Yesterday my friend
and I found a bug in the
split command of Mac OS. At first, I was
surprised (we don't expect to find bugs in core tools like grep, ls,
split, wc..., right?) and almost expected to find the same bug in the
Linux version of split. At least in the split of Ubuntu distribution,
that was not the case. The bug is presented only in the Mac OS
Consider the file
zero.log created with the following Common Lisp code
(actually for the rest of the post you don't need to understand the
(with-open-file (out "zero.log" :element-type '(unsigned-byte 8) :direction :output :if-exists :supersede :external-format :utf-8) (loop for char across (format nil "AB_CDE~%F~%G~%") do (if (equal char #\_) (loop for i from 1 to 3 do (write-byte 0 out)) (write-byte (char-code char) out))))
This file content could be inspected with hexdump command:
$ hexdump -C zero.log 00000000 41 42 00 00 00 43 44 45 0a 46 0a 47 0a |AB...CDE.F.G.| 0000000d
That is, the file has three 0 bytes in the first line right after the
B letter and before the
C letter. Now we want to split this file
one line per file.
The Linux version of split works as expected, it splits the file keeping the zero bytes unchanged.

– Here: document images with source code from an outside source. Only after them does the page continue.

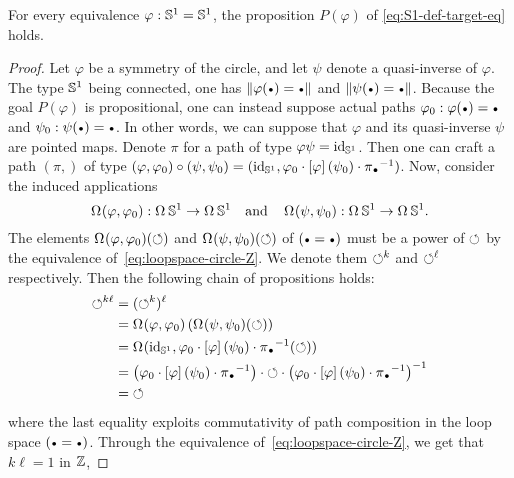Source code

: \documentclass[english,a4]{article}
\renewcommand{\ap}[1]{\left[{#1}\right]}
\begin{document}
\begin{proposition}
  \label{prop:S1-eq-either}%
  For every equivalence $\varphi:{{\mathbb S^{1}}}={{\mathbb S^{1}}}$, the proposition
  $P(\varphi)$ of \cref{eq:S1-def-target-eq} holds.
\end{proposition}
\begin{proof}
  Let $\varphi$ be a symmetry of the circle, and let $\psi$ denote a
  quasi-inverse of $\varphi$. The type ${{\mathbb S^{1}}}$ being connected, one
  has $\Trunc{\varphi(\base) = \base}$ and
  $\Trunc{\psi(\base) = \base}$. Because the goal $P(\varphi)$ is
  propositional, one can instead suppose actual paths
  $\varphi_0\from \varphi(\base) = \base$ and
  $\psi_0\from \psi(\base) = \base$. In other words, we can suppose that
  $\varphi$ and its quasi-inverse $\psi$ are pointed maps. Denote
  $\pi$ for a path of type $\varphi\psi = \mathord{\mathrm{id}}_{{\mathbb S^{1}}}$. Then one can craft a
  path $(\pi,)$ of type
  $(\varphi,\varphi_0) \circ (\psi,\psi_0) =
  (\id_\Sc, \varphi_0 \cdot \ap \varphi (\psi_0) \cdot \inv {\pi_{\base}})$. Now, consider the
  induced applications
  \begin{displaymath}
    \mathop{\Omega^{}} (\varphi,\varphi_0) : \mathop{\Omega^{}} {{\mathbb S^{1}}} \to \mathop{\Omega^{}} {{\mathbb S^{1}}}
    \quad\text{and}\quad
    \mathop{\Omega^{}} (\psi,\psi_0) : \mathop{\Omega^{}} {{\mathbb S^{1}}} \to \mathop{\Omega^{}} {{\mathbb S^{1}}}.
  \end{displaymath}
  The elements $\mathop{\Omega^{}} (\varphi,\varphi_0) (\mathord{\circlearrowleft})$ and
  $\mathop{\Omega^{}} (\psi,\psi_0) (\mathord{\circlearrowleft})$ of $(\base=\base)$ must be a
  power of $\mathord{\circlearrowleft}$ by the equivalence
  of~\cref{eq:loopspace-circle-Z}. We denote them $\mathord{\circlearrowleft}^k$ and
  $\mathord{\circlearrowleft}^\ell$ respectively. Then the following chain of propositions
  holds:
  \begin{align*}
    \Sloop^{k\ell} &= (\Sloop^k)^\ell\\
    &= \loopspace{} (\varphi,\varphi_0) \left(
      \loopspace{} (\psi,\psi_0) (\Sloop)
    \right)\\
    &= \loopspace{} (\id_\Sc, 
    \varphi_0 \cdot \ap \varphi (\psi_0) \cdot \inv {\pi_{\base}} (\Sloop))
    \\
    &=
    \left( \varphi_0 \cdot \ap \varphi (\psi_0) \cdot \inv {\pi_{\base}} \right)
    \cdot \Sloop \cdot
    \inv {\left( \varphi_0 \cdot \ap \varphi (\psi_0) \cdot \inv {\pi_{\base}} \right)}
    \\
    &= \Sloop
  \end{align*}
  where the last equality exploits commutativity of path composition
  in the loop space $(\base = \base)$. Through the equivalence
  of~\cref{eq:loopspace-circle-Z}, we get that $k\ell=1$ in $\mathbb{Z}$,

\end{proof}
\end{document}
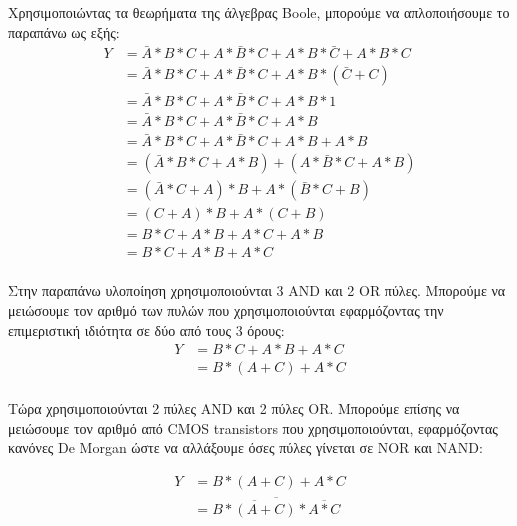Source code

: \documentclass[]{article}
\begin{document}
Χρησιμοποιώντας τα θεωρήματα της άλγεβρας Boole, μπορούμε να απλοποιήσουμε το παραπάνω ως εξής:
\begin{align*}
	Y & = \bar{A} * B * C + A * \bar{B} * C + A * B * \bar{C} + A * B * C \\
	  & = \bar{A} * B * C + A * \bar{B} * C + A * B * (\bar{C} + C)       \\
	  & = \bar{A} * B * C + A * \bar{B} * C + A * B * 1                   \\
	  & = \bar{A} * B * C + A * \bar{B} * C + A * B                       \\
	  & = \bar{A} * B * C + A * \bar{B} * C + A * B + A * B               \\
	  & = (\bar{A} * B * C + A * B) + (A * \bar{B} * C + A * B)           \\
	  & = (\bar{A} * C + A) * B + A * (\bar{B} * C + B)                   \\
	  & = (C + A) * B + A * (C + B)                                       \\
	  & = B * C + A * B + A * C + A * B                                   \\
	  & = B * C + A * B + A * C                                           \\
\end{align*}

Στην παραπάνω υλοποίηση χρησιμοποιούνται 3 AND και 2 OR πύλες. Μπορούμε να μειώσουμε τον αριθμό των πυλών που χρησιμοποιούνται εφαρμόζοντας την επιμεριστική ιδιότητα σε δύο από τους 3 όρους:
\begin{align*}
	Y & = B * C + A * B + A * C \\
	  & = B * (A + C) + A * C   \\
\end{align*}

Τώρα χρησιμοποιούνται 2 πύλες AND και 2 πύλες OR.
Μπορούμε επίσης να μειώσουμε τον αριθμό από CMOS transistors που χρησιμοποιούνται, εφαρμόζοντας κανόνες De Morgan ώστε να αλλάξουμε όσες πύλες γίνεται σε NOR και NAND:

\begin{align*}
	Y & = B * (A + C) + A * C                                  \\
	  & = \overline{\overline{B * (A + C)} * \overline{A * C}} \\
\end{align*}
\end{document}
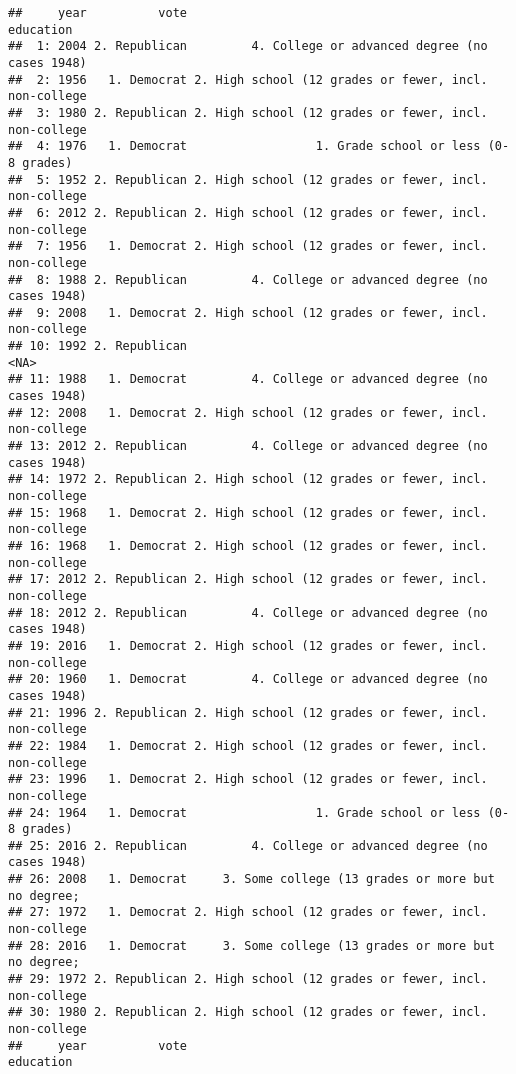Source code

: \documentclass[
]{article}
\begin{document}
\begin{verbatim}
##     year          vote                                             education
##  1: 2004 2. Republican         4. College or advanced degree (no cases 1948)
##  2: 1956   1. Democrat 2. High school (12 grades or fewer, incl. non-college
##  3: 1980 2. Republican 2. High school (12 grades or fewer, incl. non-college
##  4: 1976   1. Democrat                  1. Grade school or less (0-8 grades)
##  5: 1952 2. Republican 2. High school (12 grades or fewer, incl. non-college
##  6: 2012 2. Republican 2. High school (12 grades or fewer, incl. non-college
##  7: 1956   1. Democrat 2. High school (12 grades or fewer, incl. non-college
##  8: 1988 2. Republican         4. College or advanced degree (no cases 1948)
##  9: 2008   1. Democrat 2. High school (12 grades or fewer, incl. non-college
## 10: 1992 2. Republican                                                  <NA>
## 11: 1988   1. Democrat         4. College or advanced degree (no cases 1948)
## 12: 2008   1. Democrat 2. High school (12 grades or fewer, incl. non-college
## 13: 2012 2. Republican         4. College or advanced degree (no cases 1948)
## 14: 1972 2. Republican 2. High school (12 grades or fewer, incl. non-college
## 15: 1968   1. Democrat 2. High school (12 grades or fewer, incl. non-college
## 16: 1968   1. Democrat 2. High school (12 grades or fewer, incl. non-college
## 17: 2012 2. Republican 2. High school (12 grades or fewer, incl. non-college
## 18: 2012 2. Republican         4. College or advanced degree (no cases 1948)
## 19: 2016   1. Democrat 2. High school (12 grades or fewer, incl. non-college
## 20: 1960   1. Democrat         4. College or advanced degree (no cases 1948)
## 21: 1996 2. Republican 2. High school (12 grades or fewer, incl. non-college
## 22: 1984   1. Democrat 2. High school (12 grades or fewer, incl. non-college
## 23: 1996   1. Democrat 2. High school (12 grades or fewer, incl. non-college
## 24: 1964   1. Democrat                  1. Grade school or less (0-8 grades)
## 25: 2016 2. Republican         4. College or advanced degree (no cases 1948)
## 26: 2008   1. Democrat     3. Some college (13 grades or more but no degree;
## 27: 1972   1. Democrat 2. High school (12 grades or fewer, incl. non-college
## 28: 2016   1. Democrat     3. Some college (13 grades or more but no degree;
## 29: 1972 2. Republican 2. High school (12 grades or fewer, incl. non-college
## 30: 1980 2. Republican 2. High school (12 grades or fewer, incl. non-college
##     year          vote                                             education

\end{verbatim}
\end{document}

$ split -1 zero.log $ for f in x??; do echo "---Begin: $f"; cat $f; echo "---End: $f"; done ---Begin: xaa ABCDE ---End: xaa ---Begin: xab F ---End: xab ---Begin: xac G ---End: xac
Moreover, the sum of bytes of the
x?? files is equal the number of
bytes in the
zero.log file, 13 bytes.
Nevertheless, the Mac OS version of split produces an unexpected
output. The letter
F is merged with the begining of the first line
althouth it is in the second line of the
zero.log file. Besides
that, the zero bytes causes the Mac OS split to ignore the rest of the
first line of
zero.log causing a lost of data. The sum of the bytes
x?? files in Mac OS is only 6 bytes.
$ split -1 zero.log $ for f in x??; do echo "---Begin: $f"; cat $f; echo "---End: $f"; done ---Begin: xaa ABF ---End: xaa ---Begin: xab G ---End: xab
I reported the bug to Apple using the Mac OS Feedback form.